***** RECORDS FOR PROCESSING

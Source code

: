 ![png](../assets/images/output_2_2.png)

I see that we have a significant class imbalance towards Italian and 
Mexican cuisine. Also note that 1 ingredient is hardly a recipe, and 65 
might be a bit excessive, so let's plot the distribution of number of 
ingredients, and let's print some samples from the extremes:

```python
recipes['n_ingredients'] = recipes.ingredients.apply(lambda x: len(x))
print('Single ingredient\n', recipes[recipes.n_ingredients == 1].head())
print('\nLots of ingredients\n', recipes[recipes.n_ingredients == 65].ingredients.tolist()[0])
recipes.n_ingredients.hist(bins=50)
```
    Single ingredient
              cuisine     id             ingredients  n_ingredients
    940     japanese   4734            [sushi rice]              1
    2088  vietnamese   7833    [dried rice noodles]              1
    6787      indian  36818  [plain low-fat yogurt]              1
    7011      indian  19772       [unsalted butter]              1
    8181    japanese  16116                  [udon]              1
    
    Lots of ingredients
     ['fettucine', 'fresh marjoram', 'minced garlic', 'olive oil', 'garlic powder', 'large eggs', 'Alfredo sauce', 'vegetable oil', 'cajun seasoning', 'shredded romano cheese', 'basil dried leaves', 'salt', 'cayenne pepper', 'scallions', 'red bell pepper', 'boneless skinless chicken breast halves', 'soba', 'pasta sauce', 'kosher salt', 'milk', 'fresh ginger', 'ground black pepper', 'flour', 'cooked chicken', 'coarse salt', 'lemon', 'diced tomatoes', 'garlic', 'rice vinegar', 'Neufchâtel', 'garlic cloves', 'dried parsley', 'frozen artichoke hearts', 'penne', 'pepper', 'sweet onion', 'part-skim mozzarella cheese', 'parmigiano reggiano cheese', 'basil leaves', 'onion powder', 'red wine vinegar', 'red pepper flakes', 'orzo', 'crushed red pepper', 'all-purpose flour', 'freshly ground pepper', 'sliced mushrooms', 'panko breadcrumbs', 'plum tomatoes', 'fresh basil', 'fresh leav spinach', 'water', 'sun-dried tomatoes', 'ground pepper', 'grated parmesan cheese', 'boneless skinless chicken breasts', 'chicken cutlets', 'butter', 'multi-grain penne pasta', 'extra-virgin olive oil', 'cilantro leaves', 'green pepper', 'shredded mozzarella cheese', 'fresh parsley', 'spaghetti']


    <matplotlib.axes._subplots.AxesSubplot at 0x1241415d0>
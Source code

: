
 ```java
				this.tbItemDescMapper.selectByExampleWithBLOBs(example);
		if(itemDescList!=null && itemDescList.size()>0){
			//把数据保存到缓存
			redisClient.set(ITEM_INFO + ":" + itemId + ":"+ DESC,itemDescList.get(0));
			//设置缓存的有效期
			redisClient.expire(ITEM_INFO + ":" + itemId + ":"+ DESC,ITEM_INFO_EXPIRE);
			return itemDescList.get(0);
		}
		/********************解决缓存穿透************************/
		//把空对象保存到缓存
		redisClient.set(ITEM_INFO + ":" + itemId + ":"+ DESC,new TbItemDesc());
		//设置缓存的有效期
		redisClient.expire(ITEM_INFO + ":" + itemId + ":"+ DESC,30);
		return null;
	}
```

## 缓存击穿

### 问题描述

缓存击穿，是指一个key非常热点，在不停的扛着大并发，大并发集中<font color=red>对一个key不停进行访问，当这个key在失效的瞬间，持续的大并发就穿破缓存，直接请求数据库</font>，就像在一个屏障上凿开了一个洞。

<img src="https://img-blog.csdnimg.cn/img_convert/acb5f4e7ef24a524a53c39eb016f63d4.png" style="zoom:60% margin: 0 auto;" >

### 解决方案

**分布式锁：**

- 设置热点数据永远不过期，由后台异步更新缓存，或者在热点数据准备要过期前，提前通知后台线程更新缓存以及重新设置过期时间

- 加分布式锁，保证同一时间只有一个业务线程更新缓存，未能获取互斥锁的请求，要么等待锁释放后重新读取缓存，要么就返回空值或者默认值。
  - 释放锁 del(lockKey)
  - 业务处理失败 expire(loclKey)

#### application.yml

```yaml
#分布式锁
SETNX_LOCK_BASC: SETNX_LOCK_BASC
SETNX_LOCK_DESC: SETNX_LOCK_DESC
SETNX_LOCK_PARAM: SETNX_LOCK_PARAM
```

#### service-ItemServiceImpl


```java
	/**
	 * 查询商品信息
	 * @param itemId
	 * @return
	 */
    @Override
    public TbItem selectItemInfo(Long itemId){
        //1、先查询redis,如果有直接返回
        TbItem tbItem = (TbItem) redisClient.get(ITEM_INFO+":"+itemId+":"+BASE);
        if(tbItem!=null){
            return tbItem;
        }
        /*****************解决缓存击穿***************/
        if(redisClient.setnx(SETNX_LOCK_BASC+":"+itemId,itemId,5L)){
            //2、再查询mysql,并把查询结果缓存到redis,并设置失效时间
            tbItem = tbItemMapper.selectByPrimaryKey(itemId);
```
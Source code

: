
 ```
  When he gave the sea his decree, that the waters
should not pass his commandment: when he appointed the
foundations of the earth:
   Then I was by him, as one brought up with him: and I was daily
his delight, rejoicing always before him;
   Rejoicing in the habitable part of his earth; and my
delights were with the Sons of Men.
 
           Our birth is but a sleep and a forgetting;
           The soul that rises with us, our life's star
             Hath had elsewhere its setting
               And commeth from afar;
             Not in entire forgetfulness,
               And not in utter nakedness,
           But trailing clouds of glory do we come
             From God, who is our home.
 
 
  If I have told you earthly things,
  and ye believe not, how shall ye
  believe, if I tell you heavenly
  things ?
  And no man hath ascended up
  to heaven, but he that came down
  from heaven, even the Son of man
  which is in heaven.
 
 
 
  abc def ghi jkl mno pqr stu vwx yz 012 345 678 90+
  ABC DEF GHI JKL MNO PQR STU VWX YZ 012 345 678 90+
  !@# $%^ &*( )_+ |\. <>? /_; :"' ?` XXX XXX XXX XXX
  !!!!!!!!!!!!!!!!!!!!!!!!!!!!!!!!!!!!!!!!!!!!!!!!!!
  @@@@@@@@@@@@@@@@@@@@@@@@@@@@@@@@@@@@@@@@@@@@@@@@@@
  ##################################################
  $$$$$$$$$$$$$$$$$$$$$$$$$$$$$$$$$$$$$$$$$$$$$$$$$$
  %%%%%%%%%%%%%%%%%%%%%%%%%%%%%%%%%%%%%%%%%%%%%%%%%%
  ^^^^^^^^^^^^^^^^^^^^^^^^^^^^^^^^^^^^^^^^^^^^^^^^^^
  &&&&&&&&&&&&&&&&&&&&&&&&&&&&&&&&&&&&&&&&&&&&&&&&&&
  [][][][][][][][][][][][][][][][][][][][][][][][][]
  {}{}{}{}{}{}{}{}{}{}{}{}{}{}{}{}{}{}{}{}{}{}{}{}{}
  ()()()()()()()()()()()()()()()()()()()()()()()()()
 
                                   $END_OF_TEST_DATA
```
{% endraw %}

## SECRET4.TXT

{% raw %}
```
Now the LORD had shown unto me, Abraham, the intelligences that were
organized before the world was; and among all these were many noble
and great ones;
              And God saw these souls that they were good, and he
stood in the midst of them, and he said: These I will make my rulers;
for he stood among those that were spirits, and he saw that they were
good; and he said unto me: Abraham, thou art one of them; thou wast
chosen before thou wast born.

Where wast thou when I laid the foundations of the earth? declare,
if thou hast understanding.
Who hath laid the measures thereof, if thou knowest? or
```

**********

▶ **TASK REQUIREMENTS**
Check each line in the records for the word "among" and say how many have it, with nothing else.

▶ **RESPONSE TO THE EXERCISE**
2